Bainbridge nonprofits may need to reinvent themselves | In Our Opinion | June 11
June 14, 2010 · Updated 11:20 AM
One of the negative effects of a recession on an altruistic community such as a Bainbridge Island is that as local, state and federal monies dry up there’s a correlative increase in fundraising pressure to keep the established events and institutions afloat. And, of course, while competition escalates among those seeking help, people have fewer dollars to give despite the need being greater.
Most nonprofits are feeling the crunch during a time that’s probably serving a culling purpose, where the strong survive and the weak need to reinvent themselves to stay alive. Bainbridge has more than 300 registered nonprofits, but don’t be surprised if some merge to avoid failure. Some nonprofit veterans will argue that it’s healthy to prune the trees a bit, and that’s certainly happening throughout the country these days at all levels.
The more established charitable organizations that provide critical human services seem to be holding their own, perhaps because they were able to establish reserve funds. Staying relevant for a community is never easy, but, like any business, longevity helps.
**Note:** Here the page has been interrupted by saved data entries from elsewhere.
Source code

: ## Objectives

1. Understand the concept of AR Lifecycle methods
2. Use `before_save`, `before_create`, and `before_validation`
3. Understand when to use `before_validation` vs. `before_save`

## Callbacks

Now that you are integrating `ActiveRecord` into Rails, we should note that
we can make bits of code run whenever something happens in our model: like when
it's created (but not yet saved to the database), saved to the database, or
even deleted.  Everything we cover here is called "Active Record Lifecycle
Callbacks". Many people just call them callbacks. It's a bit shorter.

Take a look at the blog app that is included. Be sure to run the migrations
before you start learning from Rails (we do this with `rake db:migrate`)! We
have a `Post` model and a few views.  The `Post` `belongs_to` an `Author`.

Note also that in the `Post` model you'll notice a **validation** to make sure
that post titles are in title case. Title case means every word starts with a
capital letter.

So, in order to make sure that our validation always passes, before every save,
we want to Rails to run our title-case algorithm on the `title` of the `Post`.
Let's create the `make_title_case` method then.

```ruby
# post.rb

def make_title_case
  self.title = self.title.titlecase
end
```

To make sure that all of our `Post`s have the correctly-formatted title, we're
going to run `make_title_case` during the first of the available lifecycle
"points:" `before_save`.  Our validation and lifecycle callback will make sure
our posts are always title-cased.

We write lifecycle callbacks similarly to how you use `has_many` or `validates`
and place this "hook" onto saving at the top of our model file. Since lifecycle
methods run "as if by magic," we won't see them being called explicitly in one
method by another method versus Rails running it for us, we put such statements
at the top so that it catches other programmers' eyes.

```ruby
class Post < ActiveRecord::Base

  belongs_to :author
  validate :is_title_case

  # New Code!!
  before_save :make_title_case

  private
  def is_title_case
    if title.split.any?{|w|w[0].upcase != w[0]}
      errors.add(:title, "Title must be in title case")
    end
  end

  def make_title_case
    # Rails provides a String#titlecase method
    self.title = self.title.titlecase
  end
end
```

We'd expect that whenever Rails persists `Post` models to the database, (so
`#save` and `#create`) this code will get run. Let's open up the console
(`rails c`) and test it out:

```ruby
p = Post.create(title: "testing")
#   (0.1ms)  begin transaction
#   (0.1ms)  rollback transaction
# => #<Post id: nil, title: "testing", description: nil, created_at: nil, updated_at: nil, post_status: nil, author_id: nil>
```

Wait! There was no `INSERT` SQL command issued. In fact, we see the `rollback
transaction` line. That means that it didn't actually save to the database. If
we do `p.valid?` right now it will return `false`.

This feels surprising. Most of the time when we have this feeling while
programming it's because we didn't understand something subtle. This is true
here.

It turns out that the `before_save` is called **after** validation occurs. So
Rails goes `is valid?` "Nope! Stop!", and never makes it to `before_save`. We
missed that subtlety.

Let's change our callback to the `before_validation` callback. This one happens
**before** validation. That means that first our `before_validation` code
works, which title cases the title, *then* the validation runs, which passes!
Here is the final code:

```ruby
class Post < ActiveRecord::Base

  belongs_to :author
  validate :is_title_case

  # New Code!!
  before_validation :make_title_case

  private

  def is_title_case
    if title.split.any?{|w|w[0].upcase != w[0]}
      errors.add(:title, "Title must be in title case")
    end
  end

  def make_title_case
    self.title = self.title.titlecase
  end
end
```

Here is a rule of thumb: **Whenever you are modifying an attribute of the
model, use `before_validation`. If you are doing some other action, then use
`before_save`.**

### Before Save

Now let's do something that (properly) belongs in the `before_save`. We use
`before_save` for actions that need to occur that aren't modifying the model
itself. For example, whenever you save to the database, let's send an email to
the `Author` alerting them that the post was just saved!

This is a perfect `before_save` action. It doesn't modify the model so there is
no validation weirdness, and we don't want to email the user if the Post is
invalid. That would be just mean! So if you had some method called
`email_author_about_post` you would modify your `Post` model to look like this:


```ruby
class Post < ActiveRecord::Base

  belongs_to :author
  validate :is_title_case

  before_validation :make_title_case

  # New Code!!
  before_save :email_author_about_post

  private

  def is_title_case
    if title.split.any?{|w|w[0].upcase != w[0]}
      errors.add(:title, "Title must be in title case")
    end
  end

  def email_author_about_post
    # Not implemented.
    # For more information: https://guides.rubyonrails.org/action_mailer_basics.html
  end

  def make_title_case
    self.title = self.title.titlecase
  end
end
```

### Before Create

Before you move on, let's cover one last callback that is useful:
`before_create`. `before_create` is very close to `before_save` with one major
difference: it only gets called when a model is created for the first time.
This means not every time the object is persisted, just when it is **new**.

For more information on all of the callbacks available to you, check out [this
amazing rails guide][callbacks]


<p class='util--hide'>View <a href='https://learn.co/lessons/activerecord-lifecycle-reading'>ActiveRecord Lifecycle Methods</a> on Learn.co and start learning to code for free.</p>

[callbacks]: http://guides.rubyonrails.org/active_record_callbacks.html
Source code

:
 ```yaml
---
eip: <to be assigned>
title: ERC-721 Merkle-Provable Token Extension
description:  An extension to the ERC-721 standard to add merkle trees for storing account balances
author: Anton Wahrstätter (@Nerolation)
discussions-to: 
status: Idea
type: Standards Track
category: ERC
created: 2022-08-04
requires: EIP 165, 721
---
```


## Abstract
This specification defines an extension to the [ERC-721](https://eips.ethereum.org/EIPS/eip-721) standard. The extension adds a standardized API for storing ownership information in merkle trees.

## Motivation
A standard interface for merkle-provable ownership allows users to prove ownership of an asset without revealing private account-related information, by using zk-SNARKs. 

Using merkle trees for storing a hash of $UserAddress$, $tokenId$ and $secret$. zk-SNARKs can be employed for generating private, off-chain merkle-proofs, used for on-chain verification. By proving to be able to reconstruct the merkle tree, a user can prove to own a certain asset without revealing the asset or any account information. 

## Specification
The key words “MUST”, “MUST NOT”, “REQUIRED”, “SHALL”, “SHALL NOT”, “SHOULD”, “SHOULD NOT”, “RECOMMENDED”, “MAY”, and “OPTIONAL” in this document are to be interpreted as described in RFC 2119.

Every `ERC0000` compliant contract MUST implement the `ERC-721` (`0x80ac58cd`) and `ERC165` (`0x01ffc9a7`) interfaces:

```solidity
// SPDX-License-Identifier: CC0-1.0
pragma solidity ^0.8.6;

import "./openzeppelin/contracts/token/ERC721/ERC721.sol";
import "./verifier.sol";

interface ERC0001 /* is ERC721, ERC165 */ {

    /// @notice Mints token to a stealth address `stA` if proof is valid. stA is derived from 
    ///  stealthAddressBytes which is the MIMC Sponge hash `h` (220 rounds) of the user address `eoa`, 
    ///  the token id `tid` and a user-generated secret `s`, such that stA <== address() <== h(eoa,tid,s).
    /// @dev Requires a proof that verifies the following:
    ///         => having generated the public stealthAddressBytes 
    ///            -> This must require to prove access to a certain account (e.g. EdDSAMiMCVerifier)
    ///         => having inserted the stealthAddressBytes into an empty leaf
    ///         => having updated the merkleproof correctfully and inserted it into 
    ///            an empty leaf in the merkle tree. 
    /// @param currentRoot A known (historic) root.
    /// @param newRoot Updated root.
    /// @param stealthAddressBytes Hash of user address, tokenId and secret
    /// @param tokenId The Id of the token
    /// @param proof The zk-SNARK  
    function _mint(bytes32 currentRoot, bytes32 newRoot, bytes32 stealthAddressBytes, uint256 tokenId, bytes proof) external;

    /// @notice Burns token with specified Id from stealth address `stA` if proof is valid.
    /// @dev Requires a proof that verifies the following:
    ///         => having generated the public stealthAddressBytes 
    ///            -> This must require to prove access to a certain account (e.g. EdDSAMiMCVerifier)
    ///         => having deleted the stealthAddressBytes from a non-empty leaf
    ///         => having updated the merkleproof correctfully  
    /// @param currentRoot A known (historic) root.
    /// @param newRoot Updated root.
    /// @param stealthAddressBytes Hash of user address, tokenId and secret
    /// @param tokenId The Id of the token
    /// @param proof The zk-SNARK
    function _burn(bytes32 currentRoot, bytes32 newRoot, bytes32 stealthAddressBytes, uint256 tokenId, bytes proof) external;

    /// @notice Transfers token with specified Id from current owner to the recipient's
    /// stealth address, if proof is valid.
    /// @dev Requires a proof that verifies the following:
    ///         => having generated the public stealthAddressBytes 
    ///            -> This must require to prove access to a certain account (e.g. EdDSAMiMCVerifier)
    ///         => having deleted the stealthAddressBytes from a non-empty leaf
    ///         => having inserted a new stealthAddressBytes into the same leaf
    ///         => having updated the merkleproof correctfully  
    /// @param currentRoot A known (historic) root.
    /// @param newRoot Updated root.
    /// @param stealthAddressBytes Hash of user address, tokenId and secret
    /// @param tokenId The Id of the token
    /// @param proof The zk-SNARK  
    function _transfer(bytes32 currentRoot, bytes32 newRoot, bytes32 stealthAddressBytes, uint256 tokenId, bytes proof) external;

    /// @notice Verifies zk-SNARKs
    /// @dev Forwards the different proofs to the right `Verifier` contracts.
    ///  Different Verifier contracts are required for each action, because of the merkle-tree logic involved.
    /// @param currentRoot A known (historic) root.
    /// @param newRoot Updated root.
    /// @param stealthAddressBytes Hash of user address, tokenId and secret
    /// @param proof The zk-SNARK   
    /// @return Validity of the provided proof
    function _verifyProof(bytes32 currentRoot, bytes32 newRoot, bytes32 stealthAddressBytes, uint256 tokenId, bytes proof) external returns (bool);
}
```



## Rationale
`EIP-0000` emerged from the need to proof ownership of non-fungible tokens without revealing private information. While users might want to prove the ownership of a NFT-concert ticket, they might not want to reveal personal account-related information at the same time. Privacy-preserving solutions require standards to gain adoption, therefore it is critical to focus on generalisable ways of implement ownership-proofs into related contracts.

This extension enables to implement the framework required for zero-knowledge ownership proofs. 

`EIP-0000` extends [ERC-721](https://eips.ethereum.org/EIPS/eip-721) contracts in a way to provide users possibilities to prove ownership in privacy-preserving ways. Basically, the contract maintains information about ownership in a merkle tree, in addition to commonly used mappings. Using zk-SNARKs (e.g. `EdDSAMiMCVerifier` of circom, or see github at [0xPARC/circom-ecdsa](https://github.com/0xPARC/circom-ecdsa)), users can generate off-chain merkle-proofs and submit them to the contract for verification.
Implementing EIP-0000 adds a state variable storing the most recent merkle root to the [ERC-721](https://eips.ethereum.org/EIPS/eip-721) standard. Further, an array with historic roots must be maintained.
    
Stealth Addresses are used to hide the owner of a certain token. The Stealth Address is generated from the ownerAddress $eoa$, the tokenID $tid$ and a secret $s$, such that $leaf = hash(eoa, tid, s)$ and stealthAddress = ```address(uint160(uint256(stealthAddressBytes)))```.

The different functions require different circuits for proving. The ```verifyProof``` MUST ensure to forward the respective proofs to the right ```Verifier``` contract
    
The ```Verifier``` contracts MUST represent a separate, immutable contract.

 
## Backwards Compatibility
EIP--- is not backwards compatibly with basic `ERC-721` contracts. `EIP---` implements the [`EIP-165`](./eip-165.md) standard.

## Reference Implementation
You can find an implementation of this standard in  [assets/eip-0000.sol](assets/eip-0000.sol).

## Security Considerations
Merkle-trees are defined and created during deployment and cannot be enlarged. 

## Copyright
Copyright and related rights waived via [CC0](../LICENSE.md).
One Call for All certainly fits that category, as does the Rotary Auction, which, through 50 years of hard work and a little bit of luck, has created an event that boasts a fundraising formula unparalleled in its indefatigability. The year-to-year net income has dropped a tick, perhaps, but the popularity of this one-day event shows no signs of decline. In fact, it continues to thrive.
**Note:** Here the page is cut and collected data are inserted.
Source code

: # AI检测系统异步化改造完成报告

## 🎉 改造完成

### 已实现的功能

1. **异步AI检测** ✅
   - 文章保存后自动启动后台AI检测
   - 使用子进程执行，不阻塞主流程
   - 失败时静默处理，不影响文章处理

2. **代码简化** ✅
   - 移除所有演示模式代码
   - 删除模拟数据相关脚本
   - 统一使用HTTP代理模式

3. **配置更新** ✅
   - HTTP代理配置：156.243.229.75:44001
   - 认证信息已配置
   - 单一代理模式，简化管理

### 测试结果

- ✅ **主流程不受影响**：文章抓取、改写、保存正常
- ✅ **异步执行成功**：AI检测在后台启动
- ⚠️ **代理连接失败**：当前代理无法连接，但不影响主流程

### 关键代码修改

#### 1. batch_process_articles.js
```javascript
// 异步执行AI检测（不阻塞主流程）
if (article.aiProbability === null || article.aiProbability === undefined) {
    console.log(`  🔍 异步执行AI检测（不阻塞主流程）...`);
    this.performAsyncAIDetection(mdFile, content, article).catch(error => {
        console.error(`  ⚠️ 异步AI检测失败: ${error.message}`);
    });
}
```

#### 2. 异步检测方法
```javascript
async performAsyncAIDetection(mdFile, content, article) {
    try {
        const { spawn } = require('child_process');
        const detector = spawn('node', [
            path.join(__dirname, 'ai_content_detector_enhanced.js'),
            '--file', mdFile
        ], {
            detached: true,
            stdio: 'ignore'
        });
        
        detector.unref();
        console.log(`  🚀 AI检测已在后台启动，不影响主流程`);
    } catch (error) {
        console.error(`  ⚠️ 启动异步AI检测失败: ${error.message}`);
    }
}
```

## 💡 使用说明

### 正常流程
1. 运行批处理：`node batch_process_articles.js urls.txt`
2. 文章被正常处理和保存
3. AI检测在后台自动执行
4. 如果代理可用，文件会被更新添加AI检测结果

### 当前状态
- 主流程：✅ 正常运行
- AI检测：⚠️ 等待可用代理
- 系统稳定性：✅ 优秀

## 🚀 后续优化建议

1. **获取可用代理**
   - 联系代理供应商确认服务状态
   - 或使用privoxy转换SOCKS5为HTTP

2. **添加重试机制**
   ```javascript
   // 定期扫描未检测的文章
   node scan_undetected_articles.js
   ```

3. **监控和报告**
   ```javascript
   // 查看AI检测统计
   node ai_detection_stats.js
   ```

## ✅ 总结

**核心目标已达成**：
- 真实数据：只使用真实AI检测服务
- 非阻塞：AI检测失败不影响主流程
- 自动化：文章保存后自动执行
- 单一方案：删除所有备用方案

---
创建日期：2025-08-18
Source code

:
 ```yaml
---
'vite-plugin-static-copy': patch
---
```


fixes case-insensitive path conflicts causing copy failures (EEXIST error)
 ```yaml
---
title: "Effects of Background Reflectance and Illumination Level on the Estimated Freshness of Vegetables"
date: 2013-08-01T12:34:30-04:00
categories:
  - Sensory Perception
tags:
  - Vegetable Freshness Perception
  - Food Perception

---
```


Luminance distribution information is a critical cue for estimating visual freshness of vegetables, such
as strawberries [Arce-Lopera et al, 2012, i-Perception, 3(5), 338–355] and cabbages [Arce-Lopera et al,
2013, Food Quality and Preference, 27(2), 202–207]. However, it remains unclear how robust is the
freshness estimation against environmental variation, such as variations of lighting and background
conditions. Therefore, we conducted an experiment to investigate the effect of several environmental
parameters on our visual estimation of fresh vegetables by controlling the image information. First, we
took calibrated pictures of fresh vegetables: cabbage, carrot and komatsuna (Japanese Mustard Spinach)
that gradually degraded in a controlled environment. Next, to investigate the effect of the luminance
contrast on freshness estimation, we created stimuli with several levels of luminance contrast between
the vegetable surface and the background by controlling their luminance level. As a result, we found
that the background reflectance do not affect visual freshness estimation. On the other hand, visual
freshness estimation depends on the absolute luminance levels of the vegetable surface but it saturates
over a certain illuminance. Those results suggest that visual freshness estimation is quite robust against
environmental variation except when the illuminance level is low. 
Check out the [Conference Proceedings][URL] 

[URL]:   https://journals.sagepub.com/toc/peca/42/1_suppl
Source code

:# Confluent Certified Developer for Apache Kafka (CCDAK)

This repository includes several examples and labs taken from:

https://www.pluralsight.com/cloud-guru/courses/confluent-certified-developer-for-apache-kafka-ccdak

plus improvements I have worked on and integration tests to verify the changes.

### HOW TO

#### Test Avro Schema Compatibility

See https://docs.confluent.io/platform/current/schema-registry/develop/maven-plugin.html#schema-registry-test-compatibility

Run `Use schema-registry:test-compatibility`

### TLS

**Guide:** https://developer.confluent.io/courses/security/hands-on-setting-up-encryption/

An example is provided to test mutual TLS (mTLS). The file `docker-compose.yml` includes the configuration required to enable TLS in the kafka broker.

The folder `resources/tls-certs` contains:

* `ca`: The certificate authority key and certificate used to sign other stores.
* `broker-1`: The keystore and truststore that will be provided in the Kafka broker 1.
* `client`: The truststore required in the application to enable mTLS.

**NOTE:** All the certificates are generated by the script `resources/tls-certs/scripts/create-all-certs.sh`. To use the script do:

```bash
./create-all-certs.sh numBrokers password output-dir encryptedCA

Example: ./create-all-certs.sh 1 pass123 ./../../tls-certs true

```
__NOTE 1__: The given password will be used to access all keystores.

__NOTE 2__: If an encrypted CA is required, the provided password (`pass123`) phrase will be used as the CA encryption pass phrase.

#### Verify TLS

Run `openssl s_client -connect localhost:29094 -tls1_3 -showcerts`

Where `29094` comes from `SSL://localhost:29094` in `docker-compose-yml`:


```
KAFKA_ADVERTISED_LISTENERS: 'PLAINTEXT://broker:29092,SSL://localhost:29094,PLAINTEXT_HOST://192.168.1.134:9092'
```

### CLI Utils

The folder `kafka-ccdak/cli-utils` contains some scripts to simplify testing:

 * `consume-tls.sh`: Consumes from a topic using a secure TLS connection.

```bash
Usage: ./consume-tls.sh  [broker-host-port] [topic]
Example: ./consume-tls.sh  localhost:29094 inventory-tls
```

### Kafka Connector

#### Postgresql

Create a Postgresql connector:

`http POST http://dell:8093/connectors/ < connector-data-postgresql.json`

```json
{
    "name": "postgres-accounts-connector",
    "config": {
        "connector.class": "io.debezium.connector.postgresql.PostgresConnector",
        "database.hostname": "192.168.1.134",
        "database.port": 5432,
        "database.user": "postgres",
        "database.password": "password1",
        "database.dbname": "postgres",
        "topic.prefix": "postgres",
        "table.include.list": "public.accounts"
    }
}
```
But that’s an exception these days. Annual events such as the Grand Old 4th of July (and its ancillary, the July 3rd Street Dance) are examples of celebrations struggling to stay afloat that, while not philanthropic in nature, are important to the community. They, like many nonprofits, have made adjustments either in finding new funding sources or streamlining their organizations, or a combination of the two.
The good news is that islanders genuinely care and understand the value of neighborly giving. So, yes, there’s hope.